**Problem description**. Below are records; count how many of their lines contain the word "static" and give the number alone.

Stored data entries
○ ○ ○ ○ ○ ○ ○

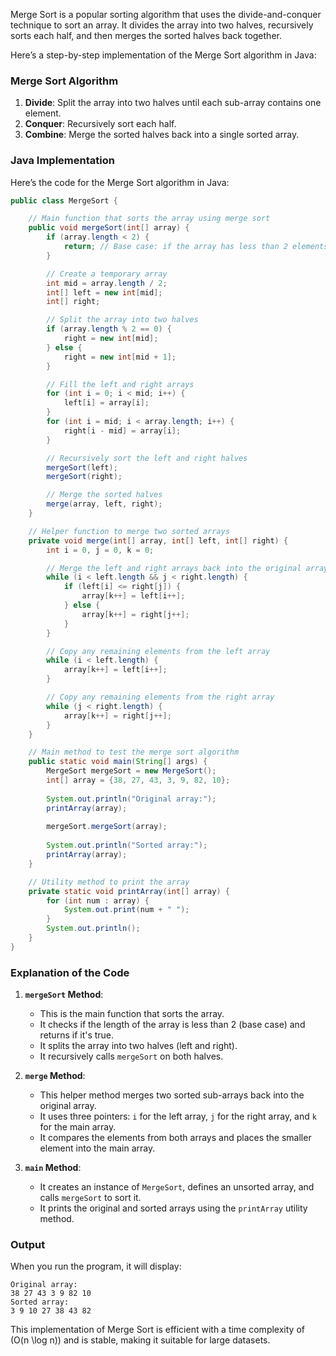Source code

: Merge Sort is a popular sorting algorithm that uses the divide-and-conquer technique to sort an array. It divides the array into two halves, recursively sorts each half, and then merges the sorted halves back together.

Here’s a step-by-step implementation of the Merge Sort algorithm in Java:

### Merge Sort Algorithm

1. **Divide**: Split the array into two halves until each sub-array contains one element.
2. **Conquer**: Recursively sort each half.
3. **Combine**: Merge the sorted halves back into a single sorted array.

### Java Implementation

Here’s the code for the Merge Sort algorithm in Java:

```java
public class MergeSort {

    // Main function that sorts the array using merge sort
    public void mergeSort(int[] array) {
        if (array.length < 2) {
            return; // Base case: if the array has less than 2 elements, it's already sorted
        }

        // Create a temporary array
        int mid = array.length / 2;
        int[] left = new int[mid];
        int[] right;

        // Split the array into two halves
        if (array.length % 2 == 0) {
            right = new int[mid];
        } else {
            right = new int[mid + 1];
        }

        // Fill the left and right arrays
        for (int i = 0; i < mid; i++) {
            left[i] = array[i];
        }
        for (int i = mid; i < array.length; i++) {
            right[i - mid] = array[i];
        }

        // Recursively sort the left and right halves
        mergeSort(left);
        mergeSort(right);

        // Merge the sorted halves
        merge(array, left, right);
    }

    // Helper function to merge two sorted arrays
    private void merge(int[] array, int[] left, int[] right) {
        int i = 0, j = 0, k = 0;

        // Merge the left and right arrays back into the original array
        while (i < left.length && j < right.length) {
            if (left[i] <= right[j]) {
                array[k++] = left[i++];
            } else {
                array[k++] = right[j++];
            }
        }

        // Copy any remaining elements from the left array
        while (i < left.length) {
            array[k++] = left[i++];
        }

        // Copy any remaining elements from the right array
        while (j < right.length) {
            array[k++] = right[j++];
        }
    }

    // Main method to test the merge sort algorithm
    public static void main(String[] args) {
        MergeSort mergeSort = new MergeSort();
        int[] array = {38, 27, 43, 3, 9, 82, 10};
        
        System.out.println("Original array:");
        printArray(array);
        
        mergeSort.mergeSort(array);
        
        System.out.println("Sorted array:");
        printArray(array);
    }

    // Utility method to print the array
    private static void printArray(int[] array) {
        for (int num : array) {
            System.out.print(num + " ");
        }
        System.out.println();
    }
}
```

### Explanation of the Code

1. **`mergeSort` Method**:
    - This is the main function that sorts the array.
    - It checks if the length of the array is less than 2 (base case) and returns if it's true.
    - It splits the array into two halves (left and right).
    - It recursively calls `mergeSort` on both halves.

2. **`merge` Method**:
    - This helper method merges two sorted sub-arrays back into the original array.
    - It uses three pointers: `i` for the left array, `j` for the right array, and `k` for the main array.
    - It compares the elements from both arrays and places the smaller element into the main array.

3. **`main` Method**:
    - It creates an instance of `MergeSort`, defines an unsorted array, and calls `mergeSort` to sort it.
    - It prints the original and sorted arrays using the `printArray` utility method.

### Output
When you run the program, it will display:
```
Original array:
38 27 43 3 9 82 10 
Sorted array:
3 9 10 27 38 43 82 
```

This implementation of Merge Sort is efficient with a time complexity of \(O(n \log n)\) and is stable, making it suitable for large datasets.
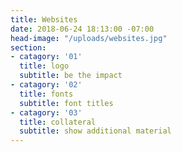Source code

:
```yaml
---
title: Websites
date: 2018-06-24 18:13:00 -07:00
head-image: "/uploads/websites.jpg"
section:
- catagory: '01'
  title: logo
  subtitle: be the impact
- catagory: '02'
  title: fonts
  subtitle: font titles
- catagory: '03'
  title: collateral
  subtitle: show additional material
---
```


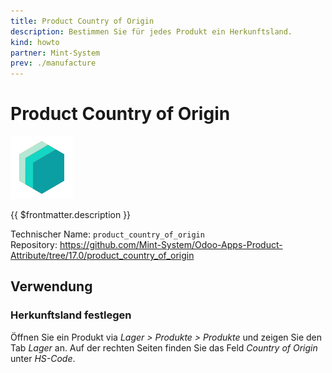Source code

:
 ```yaml
---
title: Product Country of Origin
description: Bestimmen Sie für jedes Produkt ein Herkunftsland.
kind: howto
partner: Mint-System
prev: ./manufacture
---
```


# Product Country of Origin

![icon_oms_box](attachments/icons_odoo_mint_system.png)

{{ $frontmatter.description }}

Technischer Name: `product_country_of_origin`\
Repository: <https://github.com/Mint-System/Odoo-Apps-Product-Attribute/tree/17.0/product_country_of_origin>

## Verwendung

### Herkunftsland festlegen

Öffnen Sie ein Produkt via _Lager > Produkte > Produkte_ und zeigen Sie den Tab _Lager_ an. Auf der rechten Seiten finden Sie das Feld _Country of Origin_ unter _HS-Code_.
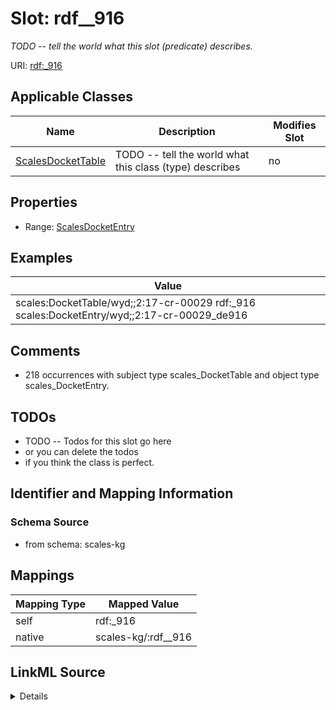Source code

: 

# Slot: rdf__916


_TODO -- tell the world what this slot (predicate) describes._





URI: [rdf:_916](http://www.w3.org/1999/02/22-rdf-syntax-ns#_916)



<!-- no inheritance hierarchy -->





## Applicable Classes

| Name | Description | Modifies Slot |
| --- | --- | --- |
| [ScalesDocketTable](../classes/ScalesDocketTable.md) | TODO -- tell the world what this class (type) describes |  no  |







## Properties

* Range: [ScalesDocketEntry](../classes/ScalesDocketEntry.md)






## Examples

| Value |
| --- |
| scales:DocketTable/wyd;;2:17-cr-00029 rdf:_916 scales:DocketEntry/wyd;;2:17-cr-00029_de916 |

## Comments

* 218 occurrences with subject type scales_DocketTable and object type scales_DocketEntry.

## TODOs

* TODO -- Todos for this slot go here
* or you can delete the todos
* if you think the class is perfect.

## Identifier and Mapping Information







### Schema Source


* from schema: scales-kg




## Mappings

| Mapping Type | Mapped Value |
| ---  | ---  |
| self | rdf:_916 |
| native | scales-kg/:rdf__916 |




## LinkML Source

<details>
```yaml
name: rdf__916
description: TODO -- tell the world what this slot (predicate) describes.
todos:
- TODO -- Todos for this slot go here
- or you can delete the todos
- if you think the class is perfect.
comments:
- 218 occurrences with subject type scales_DocketTable and object type scales_DocketEntry.
examples:
- value: scales:DocketTable/wyd;;2:17-cr-00029 rdf:_916 scales:DocketEntry/wyd;;2:17-cr-00029_de916
from_schema: scales-kg
rank: 1000
slot_uri: rdf:_916
alias: rdf__916
domain_of:
- scales_DocketTable
range: scales_DocketEntry

```
</details>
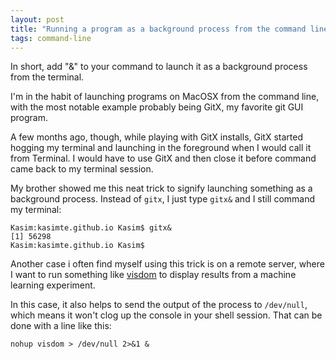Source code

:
 ```yaml
---
layout: post
title: "Running a program as a background process from the command line"
tags: command-line
---
```


In short, add "&" to your command to launch it as a background process
from the terminal.

I'm in the habit of launching programs on MacOSX from the command
line, with the most notable example probably being GitX, my favorite
git GUI program.

A few months ago, though, while playing with GitX installs, GitX
started hogging my terminal and launching in the foreground when I
would call it from Terminal. I would have to use GitX and then close
it before command came back to my terminal session.

My brother showed me this neat trick to signify launching something as
a background process. Instead of `gitx`, I just type `gitx&` and I
still command my terminal:

```
Kasim:kasimte.github.io Kasim$ gitx&
[1] 56298
Kasim:kasimte.github.io Kasim$ 
```

Another case i often find myself using this trick is on a remote
server, where I want to run something like [visdom](https://github.com/facebookresearch/visdom/) to display
results from a machine learning experiment.

In this case, it also helps to send the output of the process to
`/dev/null`, which means it won't clog up the console in your shell
session. That can be done with a line like this:

```
nohup visdom > /dev/null 2>&1 &
```
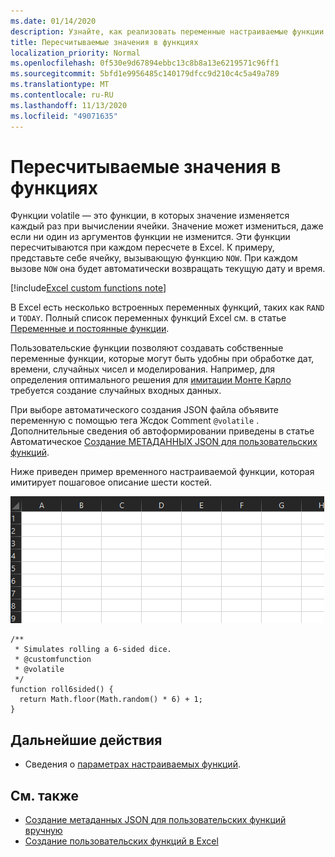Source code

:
 ```yaml
---
ms.date: 01/14/2020
description: Узнайте, как реализовать переменные настраиваемые функции потоковой и автономной работы.
title: Пересчитываемые значения в функциях
localization_priority: Normal
ms.openlocfilehash: 0f530e9d67894ebbc13c8b8a13e6219571c96ff1
ms.sourcegitcommit: 5bfd1e9956485c140179dfcc9d210c4c5a49a789
ms.translationtype: MT
ms.contentlocale: ru-RU
ms.lasthandoff: 11/13/2020
ms.locfileid: "49071635"
---
```

# <a name="volatile-values-in-functions"></a>Пересчитываемые значения в функциях

Функции volatile — это функции, в которых значение изменяется каждый раз при вычислении ячейки. Значение может измениться, даже если ни один из аргументов функции не изменится. Эти функции пересчитываются при каждом пересчете в Excel. К примеру, представьте себе ячейку, вызывающую функцию `NOW`. При каждом вызове `NOW` она будет автоматически возвращать текущую дату и время.

[!include[Excel custom functions note](../includes/excel-custom-functions-note.md)]

В Excel есть несколько встроенных переменных функций, таких как `RAND` и `TODAY`. Полный список переменных функций Excel см. в статье [Переменные и постоянные функции](/office/client-developer/excel/excel-recalculation#volatile-and-non-volatile-functions).

Пользовательские функции позволяют создавать собственные переменные функции, которые могут быть удобны при обработке дат, времени, случайных чисел и моделирования. Например, для определения оптимального решения для [имитации Монте Карло](https://en.wikipedia.org/wiki/Monte_Carlo_method) требуется создание случайных входных данных.

При выборе автоматического создания JSON файла объявите переменную с помощью тега Жсдок Comment `@volatile` . Дополнительные сведения об автоформировании приведены в статье Автоматическое [Создание МЕТАДАННЫХ JSON для пользовательских функций](custom-functions-json-autogeneration.md).

Ниже приведен пример временного настраиваемой функции, которая имитирует пошаговое описание шести костей.

![GIF-файл, в котором показана пользовательская функция, возвращающая случайное значение для имитации шести двусторонних костей](../images/six-sided-die.gif)

```JS
/**
 * Simulates rolling a 6-sided dice.
 * @customfunction
 * @volatile
 */
function roll6sided() {
  return Math.floor(Math.random() * 6) + 1;
}
```

## <a name="next-steps"></a>Дальнейшие действия
* Сведения о [параметрах настраиваемых функций](custom-functions-parameter-options.md).

## <a name="see-also"></a>См. также

* [Создание метаданных JSON для пользовательских функций вручную](custom-functions-json.md)
* [Создание пользовательских функций в Excel](custom-functions-overview.md)
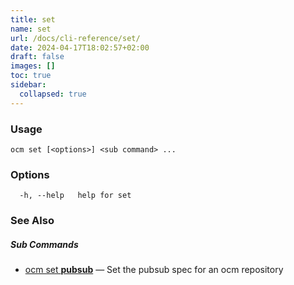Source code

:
 ```yaml
---
title: set
name: set
url: /docs/cli-reference/set/
date: 2024-04-17T18:02:57+02:00
draft: false
images: []
toc: true
sidebar:
  collapsed: true
---
```

### Usage

```
ocm set [<options>] <sub command> ...
```

### Options

```
  -h, --help   help for set
```

### See Also



##### Sub Commands

* [ocm set <b>pubsub</b>](/docs/cli-reference/set/pubsub)	 &mdash; Set the pubsub spec for an ocm repository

○ ○ ○ ○ ○ ○ ○

**Response to the exercise**. 2